(Source information Opens)

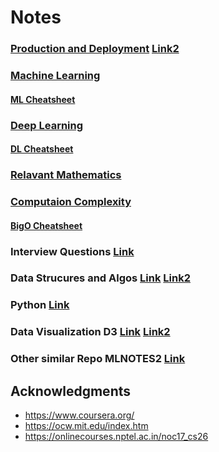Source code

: #  Notes

### [Production and Deployment](https://github.com/chiphuyen/machine-learning-systems-design/blob/master/build/build1/consolidated.pdf) [Link2](https://github.com/alirezadir/Production-Level-Deep-Learning)

### [Machine Learning](./ML.md) 

#### [ML Cheatsheet](https://stanford.edu/~shervine/teaching/cs-229.html)

### [Deep Learning](./DL.md)

#### [DL Cheatsheet](https://stanford.edu/~shervine/teaching/cs-230.html)

### [Relavant Mathematics](./math.md)

### [Computaion Complexity](https://docs.google.com/document/d/e/2PACX-1vRBx4plhkQfvlhlZK_aP4aRNB3d_AxwaYqizIkJoL2iZueVO8gkxglVQGz9-8OaDVIX2kIU4NVqY8Xw/pub)

#### [BigO Cheatsheet](http://bigocheatsheet.com/)

### Interview Questions [Link](https://docs.google.com/document/d/e/2PACX-1vQOmgGOshw6Mrk20L4T5C-t5QXMQtFo-UpL5ZmvGGPlCxSVWkYig0X0i0N_QrxsflmV1oIjuX4yDX5r/pub)

### Data Strucures and Algos [Link](http://interactivepython.org/runestone/static/pythonds/index.html) [Link2](https://www.hackerrank.com/domains/data-structures)

### Python [Link](https://realpython.com/python-coding-interview-tips/)

### Data Visualization D3 [Link](https://www.youtube.com/watch?v=4e3NF8ez95w&list=PL9yYRbwpkykvOXrZumtZWbuaXWHvjD8gi) [Link2](https://github.com/curran/dataviz-course-archive)

### Other similar Repo MLNOTES2 [Link](https://github.com/johnmyleswhite/MLNotes)

## Acknowledgments

* https://www.coursera.org/
* https://ocw.mit.edu/index.htm
* https://onlinecourses.nptel.ac.in/noc17_cs26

(Source information Closes)

Problem to solve: Retype the lines from the one containing "### [Machine Learning](./ML.md)" through the last line of the records. Leave out everything else.

Answer section:
### [Machine Learning](./ML.md) 

#### [ML Cheatsheet](https://stanford.edu/~shervine/teaching/cs-229.html)

### [Deep Learning](./DL.md)

#### [DL Cheatsheet](https://stanford.edu/~shervine/teaching/cs-230.html)

### [Relavant Mathematics](./math.md)

### [Computaion Complexity](https://docs.google.com/document/d/e/2PACX-1vRBx4plhkQfvlhlZK_aP4aRNB3d_AxwaYqizIkJoL2iZueVO8gkxglVQGz9-8OaDVIX2kIU4NVqY8Xw/pub)

#### [BigO Cheatsheet](http://bigocheatsheet.com/)

### Interview Questions [Link](https://docs.google.com/document/d/e/2PACX-1vQOmgGOshw6Mrk20L4T5C-t5QXMQtFo-UpL5ZmvGGPlCxSVWkYig0X0i0N_QrxsflmV1oIjuX4yDX5r/pub)

### Data Strucures and Algos [Link](http://interactivepython.org/runestone/static/pythonds/index.html) [Link2](https://www.hackerrank.com/domains/data-structures)

### Python [Link](https://realpython.com/python-coding-interview-tips/)

### Data Visualization D3 [Link](https://www.youtube.com/watch?v=4e3NF8ez95w&list=PL9yYRbwpkykvOXrZumtZWbuaXWHvjD8gi) [Link2](https://github.com/curran/dataviz-course-archive)

### Other similar Repo MLNOTES2 [Link](https://github.com/johnmyleswhite/MLNotes)

## Acknowledgments

* https://www.coursera.org/
* https://ocw.mit.edu/index.htm
* https://onlinecourses.nptel.ac.in/noc17_cs26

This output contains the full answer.